Task to carry out | Two lines in the data below mark the range: the one with "- **Algorithm Selection**: Choose" and the one with "- **Model Training**: Train". Return both, along with every line between them, exactly.

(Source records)
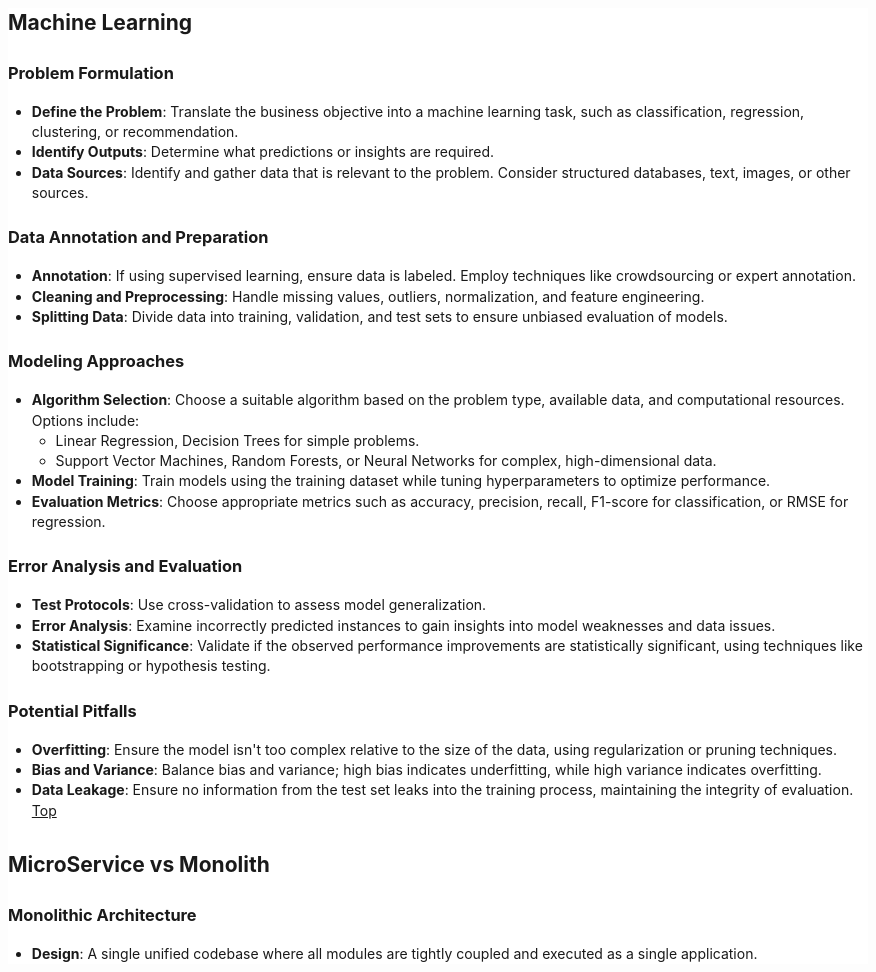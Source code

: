 ## Machine Learning
### Problem Formulation
- **Define the Problem**: Translate the business objective into a machine learning task, such as classification, regression, clustering, or recommendation.
- **Identify Outputs**: Determine what predictions or insights are required.
- **Data Sources**: Identify and gather data that is relevant to the problem. Consider structured databases, text, images, or other sources.

### Data Annotation and Preparation
- **Annotation**: If using supervised learning, ensure data is labeled. Employ techniques like crowdsourcing or expert annotation.
- **Cleaning and Preprocessing**: Handle missing values, outliers, normalization, and feature engineering.
- **Splitting Data**: Divide data into training, validation, and test sets to ensure unbiased evaluation of models.

### Modeling Approaches
- **Algorithm Selection**: Choose a suitable algorithm based on the problem type, available data, and computational resources. Options include:
  - Linear Regression, Decision Trees for simple problems.
  - Support Vector Machines, Random Forests, or Neural Networks for complex, high-dimensional data.
- **Model Training**: Train models using the training dataset while tuning hyperparameters to optimize performance.
- **Evaluation Metrics**: Choose appropriate metrics such as accuracy, precision, recall, F1-score for classification, or RMSE for regression.

### Error Analysis and Evaluation
- **Test Protocols**: Use cross-validation to assess model generalization.
- **Error Analysis**: Examine incorrectly predicted instances to gain insights into model weaknesses and data issues.
- **Statistical Significance**: Validate if the observed performance improvements are statistically significant, using techniques like bootstrapping or hypothesis testing.

### Potential Pitfalls
- **Overfitting**: Ensure the model isn't too complex relative to the size of the data, using regularization or pruning techniques.
- **Bias and Variance**: Balance bias and variance; high bias indicates underfitting, while high variance indicates overfitting.
- **Data Leakage**: Ensure no information from the test set leaks into the training process, maintaining the integrity of evaluation.
<br> [Top](#table-of-contents)

## MicroService vs Monolith
### Monolithic Architecture
- **Design**: A single unified codebase where all modules are tightly coupled and executed as a single application.
  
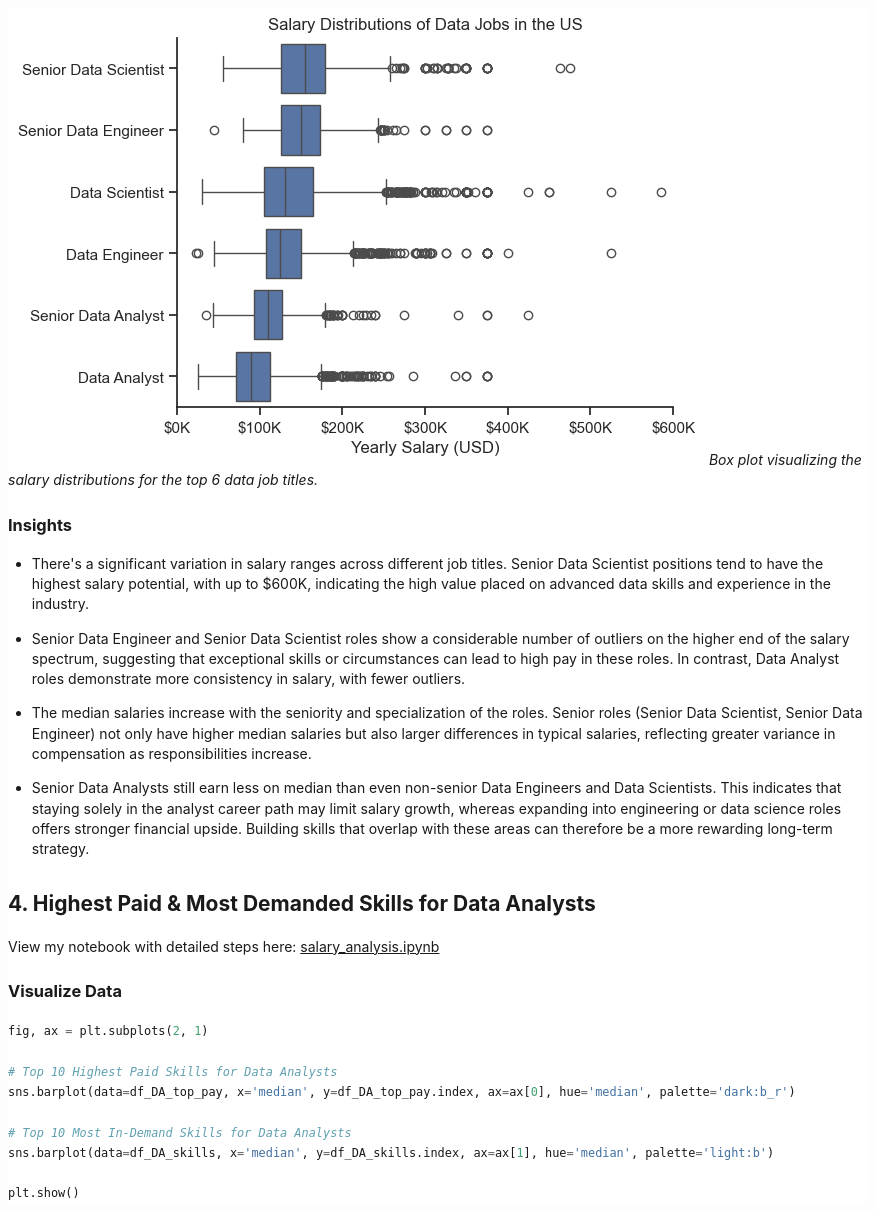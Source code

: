 ![Visualization of salary analysis](project/images/salary_analysis.png)
*Box plot visualizing the salary distributions for the top 6 data job titles.*

### Insights
- There's a significant variation in salary ranges across different job titles. Senior Data Scientist positions tend to have the highest salary potential, with up to $600K, indicating the high value placed on advanced data skills and experience in the industry.

- Senior Data Engineer and Senior Data Scientist roles show a considerable number of outliers on the higher end of the salary spectrum, suggesting that exceptional skills or circumstances can lead to high pay in these roles. In contrast, Data Analyst roles demonstrate more consistency in salary, with fewer outliers.

- The median salaries increase with the seniority and specialization of the roles. Senior roles (Senior Data Scientist, Senior Data Engineer) not only have higher median salaries but also larger differences in typical salaries, reflecting greater variance in compensation as responsibilities increase.

- Senior Data Analysts still earn less on median than even non-senior Data Engineers and Data Scientists. This indicates that staying solely in the analyst career path may limit salary growth, whereas expanding into engineering or data science roles offers stronger financial upside. Building skills that overlap with these areas can therefore be a more rewarding long-term strategy.

## 4. Highest Paid & Most Demanded Skills for Data Analysts 

View my notebook with detailed steps here: [salary_analysis.ipynb](project/salary_analysis.ipynb)

### Visualize Data
```python
fig, ax = plt.subplots(2, 1)

# Top 10 Highest Paid Skills for Data Analysts
sns.barplot(data=df_DA_top_pay, x='median', y=df_DA_top_pay.index, ax=ax[0], hue='median', palette='dark:b_r')

# Top 10 Most In-Demand Skills for Data Analysts
sns.barplot(data=df_DA_skills, x='median', y=df_DA_skills.index, ax=ax[1], hue='median', palette='light:b')

plt.show()
```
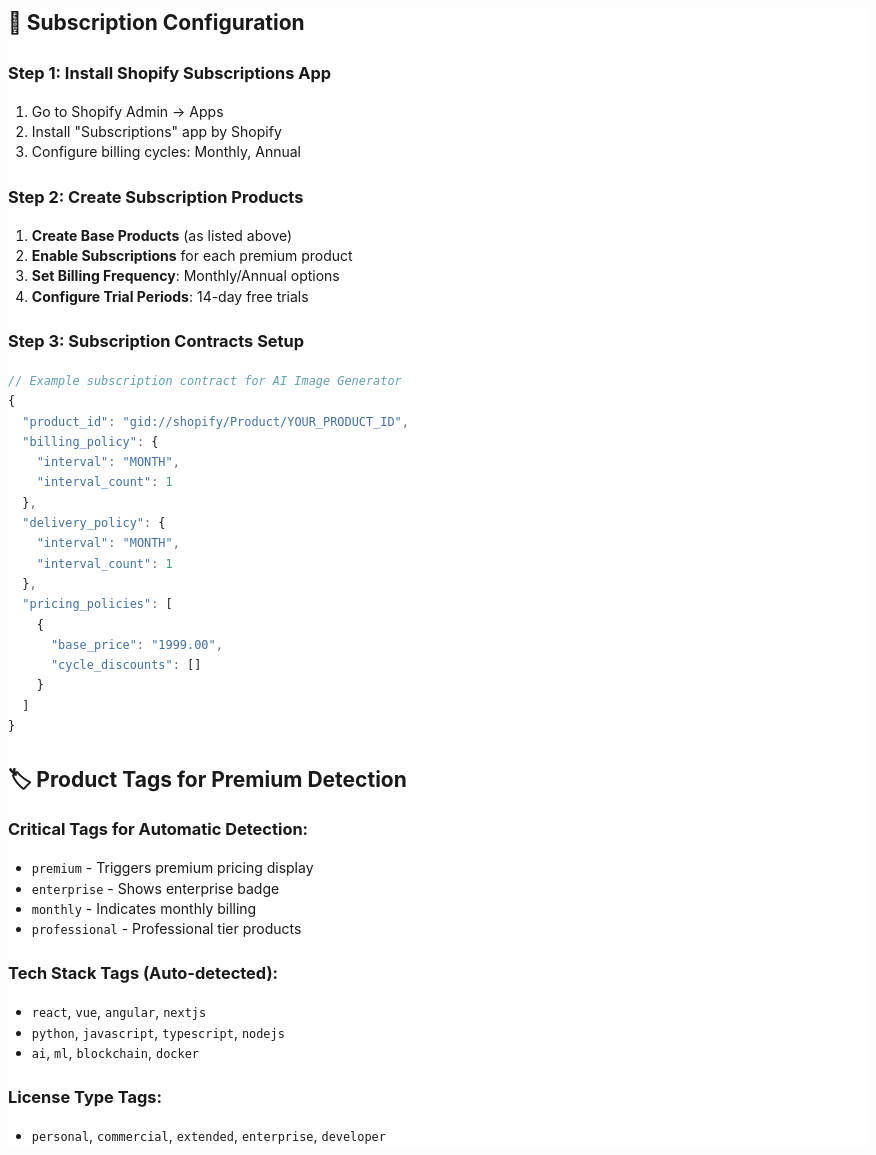 ## 📅 Subscription Configuration

### Step 1: Install Shopify Subscriptions App
1. Go to Shopify Admin → Apps
2. Install "Subscriptions" app by Shopify
3. Configure billing cycles: Monthly, Annual

### Step 2: Create Subscription Products
1. **Create Base Products** (as listed above)
2. **Enable Subscriptions** for each premium product
3. **Set Billing Frequency**: Monthly/Annual options
4. **Configure Trial Periods**: 14-day free trials

### Step 3: Subscription Contracts Setup
```javascript
// Example subscription contract for AI Image Generator
{
  "product_id": "gid://shopify/Product/YOUR_PRODUCT_ID",
  "billing_policy": {
    "interval": "MONTH",
    "interval_count": 1
  },
  "delivery_policy": {
    "interval": "MONTH",
    "interval_count": 1
  },
  "pricing_policies": [
    {
      "base_price": "1999.00",
      "cycle_discounts": []
    }
  ]
}
```

## 🏷️ Product Tags for Premium Detection

### **Critical Tags for Automatic Detection:**
- `premium` - Triggers premium pricing display
- `enterprise` - Shows enterprise badge
- `monthly` - Indicates monthly billing
- `professional` - Professional tier products

### **Tech Stack Tags (Auto-detected):**
- `react`, `vue`, `angular`, `nextjs`
- `python`, `javascript`, `typescript`, `nodejs`
- `ai`, `ml`, `blockchain`, `docker`

### **License Type Tags:**
- `personal`, `commercial`, `extended`, `enterprise`, `developer`
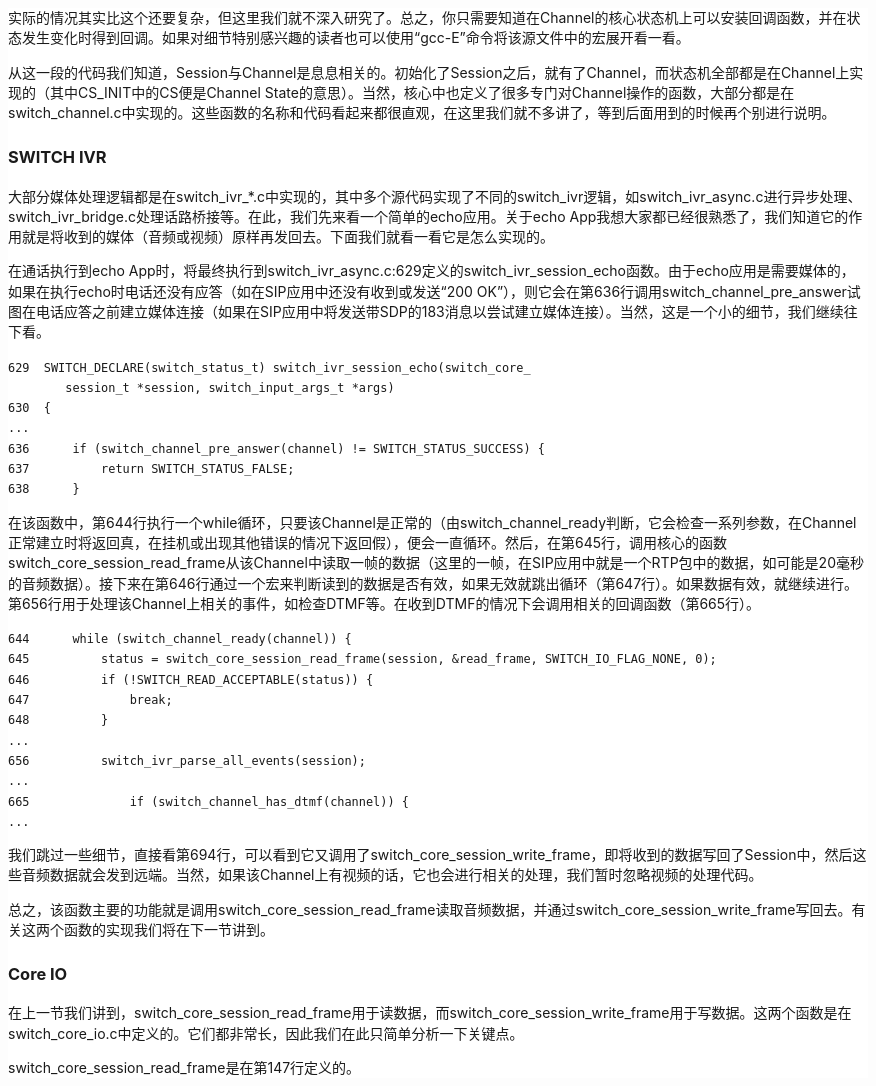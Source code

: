 实际的情况其实比这个还要复杂，但这里我们就不深入研究了。总之，你只需要知道在Channel的核心状态机上可以安装回调函数，并在状态发生变化时得到回调。如果对细节特别感兴趣的读者也可以使用“gcc-E”命令将该源文件中的宏展开看一看。

从这一段的代码我们知道，Session与Channel是息息相关的。初始化了Session之后，就有了Channel，而状态机全部都是在Channel上实现的（其中CS_INIT中的CS便是Channel State的意思）。当然，核心中也定义了很多专门对Channel操作的函数，大部分都是在switch_channel.c中实现的。这些函数的名称和代码看起来都很直观，在这里我们就不多讲了，等到后面用到的时候再个别进行说明。

### SWITCH IVR

大部分媒体处理逻辑都是在switch_ivr_*.c中实现的，其中多个源代码实现了不同的switch_ivr逻辑，如switch_ivr_async.c进行异步处理、switch_ivr_bridge.c处理话路桥接等。在此，我们先来看一个简单的echo应用。关于echo App我想大家都已经很熟悉了，我们知道它的作用就是将收到的媒体（音频或视频）原样再发回去。下面我们就看一看它是怎么实现的。

在通话执行到echo App时，将最终执行到switch_ivr_async.c:629定义的switch_ivr_session_echo函数。由于echo应用是需要媒体的，如果在执行echo时电话还没有应答（如在SIP应用中还没有收到或发送“200 OK”），则它会在第636行调用switch_channel_pre_answer试图在电话应答之前建立媒体连接（如果在SIP应用中将发送带SDP的183消息以尝试建立媒体连接）。当然，这是一个小的细节，我们继续往下看。

```
629  SWITCH_DECLARE(switch_status_t) switch_ivr_session_echo(switch_core_
        session_t *session, switch_input_args_t *args)
630  {
...
636      if (switch_channel_pre_answer(channel) != SWITCH_STATUS_SUCCESS) {
637          return SWITCH_STATUS_FALSE;
638      }
```

在该函数中，第644行执行一个while循环，只要该Channel是正常的（由switch_channel_ready判断，它会检查一系列参数，在Channel正常建立时将返回真，在挂机或出现其他错误的情况下返回假），便会一直循环。然后，在第645行，调用核心的函数switch_core_session_read_frame从该Channel中读取一帧的数据（这里的一帧，在SIP应用中就是一个RTP包中的数据，如可能是20毫秒的音频数据）。接下来在第646行通过一个宏来判断读到的数据是否有效，如果无效就跳出循环（第647行）。如果数据有效，就继续进行。第656行用于处理该Channel上相关的事件，如检查DTMF等。在收到DTMF的情况下会调用相关的回调函数（第665行）。

```
644      while (switch_channel_ready(channel)) {
645          status = switch_core_session_read_frame(session, &read_frame, SWITCH_IO_FLAG_NONE, 0);
646          if (!SWITCH_READ_ACCEPTABLE(status)) {
647              break;
648          }
...
656          switch_ivr_parse_all_events(session);
...
665              if (switch_channel_has_dtmf(channel)) {
...
```

我们跳过一些细节，直接看第694行，可以看到它又调用了switch_core_session_write_frame，即将收到的数据写回了Session中，然后这些音频数据就会发到远端。当然，如果该Channel上有视频的话，它也会进行相关的处理，我们暂时忽略视频的处理代码。

总之，该函数主要的功能就是调用switch_core_session_read_frame读取音频数据，并通过switch_core_session_write_frame写回去。有关这两个函数的实现我们将在下一节讲到。

### Core IO

在上一节我们讲到，switch_core_session_read_frame用于读数据，而switch_core_session_write_frame用于写数据。这两个函数是在switch_core_io.c中定义的。它们都非常长，因此我们在此只简单分析一下关键点。

switch_core_session_read_frame是在第147行定义的。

Solution below |
- **Algorithm Selection**: Choose a suitable algorithm based on the problem type, available data, and computational resources. Options include:
  - Linear Regression, Decision Trees for simple problems.
  - Support Vector Machines, Random Forests, or Neural Networks for complex, high-dimensional data.
- **Model Training**: Train models using the training dataset while tuning hyperparameters to optimize performance.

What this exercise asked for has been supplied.